Currently employees covered by some workplace arrangements may not have choice of super fund. The Explanatory Memorandum to the draft bill says:
Specifically, subsection 32C(6) of the SGAA provides that a contribution is made in compliance with the choice of fund requirements if the contribution, or a part of the contribution, is made under, or in accordance with, certain specified industrial agreements, awards, a workplace determination or an enterprise agreement.
The draft legislation, if passed, would mean that employees under an enterprise agreement or workplace determination made on or after 1 July 2016 would have choice of super fund. However, super fund choice would not extend to employees under such arrangements made before 1 July 2016.
Kelly O’Dwyer, the Minister for Small Business and Assistant Treasurer, said the changes would give employees “greater ability to switch funds, if they choose to do so.”
“While most employees can already choose the fund their compulsory superannuation is paid to, in cases where their enterprise agreement specifies a fund, employees have no choice.”
“It doesn’t make sense to force employees to save money in superannuation, but then leave key decisions about how it is managed outside their control.”

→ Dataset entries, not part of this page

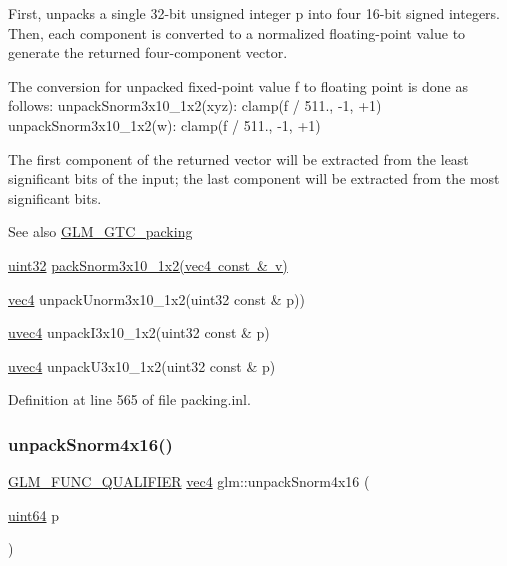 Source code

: First, unpacks a single 32-\/bit unsigned integer p into four 16-\/bit signed integers. Then, each component is converted to a normalized floating-\/point value to generate the returned four-\/component vector.

The conversion for unpacked fixed-\/point value f to floating point is done as follows\+: unpack\+Snorm3x10\+\_\+1x2(xyz)\+: clamp(f / 511., -\/1, +1) unpack\+Snorm3x10\+\_\+1x2(w)\+: clamp(f / 511., -\/1, +1)

The first component of the returned vector will be extracted from the least significant bits of the input; the last component will be extracted from the most significant bits.

\begin{DoxySeeAlso}{See also}
\mbox{\hyperlink{group__gtc__packing}{G\+L\+M\+\_\+\+G\+T\+C\+\_\+packing}} 

\mbox{\hyperlink{group__gtc__type__precision_ga202b6a53c105fcb7e531f9b443518451}{uint32}} \mbox{\hyperlink{group__gtc__packing_ga0d4157cec37c0312216a7be1cc92df54}{pack\+Snorm3x10\+\_\+1x2(vec4 const \& v)}} 

\mbox{\hyperlink{group__core__types_ga5881b1b022d7fd1b7218f5916532dd02}{vec4}} unpack\+Unorm3x10\+\_\+1x2(uint32 const \& p)) 

\mbox{\hyperlink{group__core__types_ga1c426d19627b32b14f0089f7f4ba7b1d}{uvec4}} unpack\+I3x10\+\_\+1x2(uint32 const \& p) 

\mbox{\hyperlink{group__core__types_ga1c426d19627b32b14f0089f7f4ba7b1d}{uvec4}} unpack\+U3x10\+\_\+1x2(uint32 const \& p) 
\end{DoxySeeAlso}


Definition at line 565 of file packing.\+inl.

\mbox{\label{group__gtc__packing_ga1bfaa3f217fd7a4b6b9d3117ecb3fcac}} 
\subsubsection{\texorpdfstring{unpackSnorm4x16()}{unpackSnorm4x16()}}
{\footnotesize\ttfamily \mbox{\hyperlink{setup_8hpp_a33fdea6f91c5f834105f7415e2a64407}{G\+L\+M\+\_\+\+F\+U\+N\+C\+\_\+\+Q\+U\+A\+L\+I\+F\+I\+ER}} \mbox{\hyperlink{group__core__types_ga5881b1b022d7fd1b7218f5916532dd02}{vec4}} glm\+::unpack\+Snorm4x16 (\begin{DoxyParamCaption}\item[{\mbox{\hyperlink{group__gtc__type__precision_gae3632bf9b37da66233d78930dd06378a}{uint64}}}]{p }\end{DoxyParamCaption})}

The final report of the Financial System Inquiry recommended that super fund choice be expanded. The Government agreed to “extend the choice of fund arrangements to more employees by removing the deemed choice for certain enterprise agreements and workplace determinations.”
The draft legislation is titled Superannuation Legislation Amendment (Governance) Bill 2015: Extending superannuation choice to enterprise agreements. Submissions close 20 January 2016.
Treasury has also released draft legislation for changes to super fund Portfolio Holding Disclosure and Product Dashboards.
FSC welcomes choice of super fund changes
The Financial Services Council (FSC) has welcomed the proposed changes. FSC CEO, Sally Loane, said: “Consumers will be better off in retirement if they are free to choose their own superannuation fund and are provided with transparent, comparable information to make informed choices.”
“Enterprise agreements are preventing an open and competitive superannuation system where both employers and employees can choose the super fund that best suits their needs,” said Ms Loane.
“Highly performing funds have nothing to fear from competition and giving consumers a right to exercise choice. Competitive markets foster choice, improve efficiency and drive innovation of new products.”
The FSC has been campaigning for greater access to the default super fund system for funds owned by it members, including the large banks.